(WHAT TO PRODUCE) Wherever the word "section" occurs in the lines below, copy the whole line.

(Saved data entries)
####

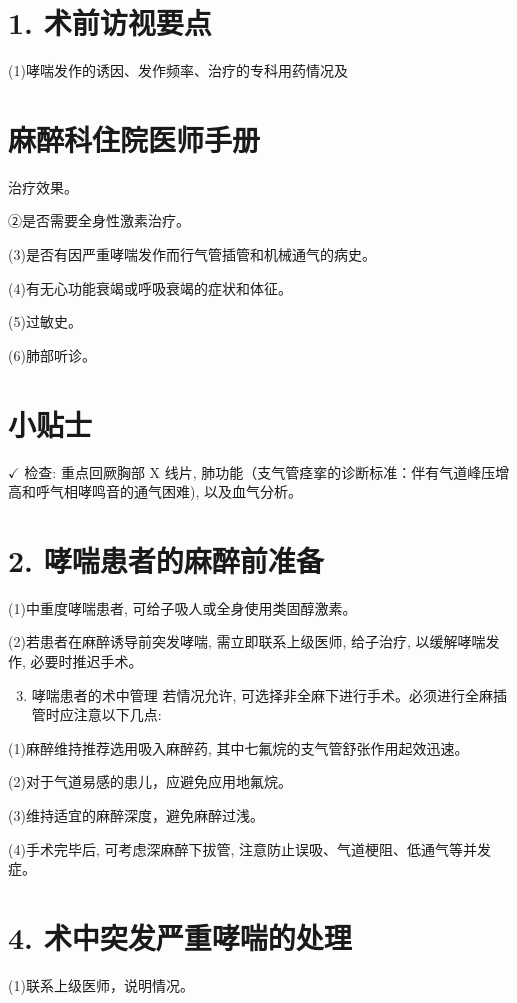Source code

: \documentclass[10pt]{article}
\begin{document}
\section*{1. 术前访视要点}
(1)哮喘发作的诱因、发作频率、治疗的专科用药情况及

\section*{麻醉科住院医师手册}
治疗效果。

②是否需要全身性激素治疗。

(3)是否有因严重哮喘发作而行气管插管和机械通气的病史。

(4)有无心功能衰竭或呼吸衰竭的症状和体征。

(5)过敏史。

(6)肺部听诊。

\section*{小贴士}
$\checkmark$ 检查: 重点回厥胸部 $\mathrm{X}$ 线片, 肺功能（支气管痉挛的诊断标准：伴有气道峰压增高和呼气相哮鸣音的通气困难), 以及血气分析。

\section*{2. 哮喘患者的麻醉前准备}
(1)中重度哮喘患者, 可给子吸人或全身使用类固醇激素。

(2)若患者在麻醉诱导前突发哮喘, 需立即联系上级医师, 给子治疗, 以缓解哮喘发作, 必要时推迟手术。

\begin{enumerate}
  \setcounter{enumi}{2}
  \item 哮喘患者的术中管理 若情况允许, 可选择非全麻下进行手术。必须进行全麻插管时应注意以下几点:
\end{enumerate}

(1)麻醉维持推荐选用吸入麻醉药, 其中七氟烷的支气管舒张作用起效迅速。

(2)对于气道易感的患儿，应避免应用地氟烷。

(3)维持适宜的麻醉深度，避免麻醉过浅。

(4)手术完毕后, 可考虑深麻醉下拔管, 注意防止误吸、气道梗阻、低通气等并发症。

\section*{4. 术中突发严重哮喘的处理}
(1)联系上级医师，说明情况。
\end{document}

####

(EXPECTED ANSWER)
\section*{1. 术前访视要点}
\section*{麻醉科住院医师手册}
\section*{小贴士}
\section*{2. 哮喘患者的麻醉前准备}
\section*{4. 术中突发严重哮喘的处理}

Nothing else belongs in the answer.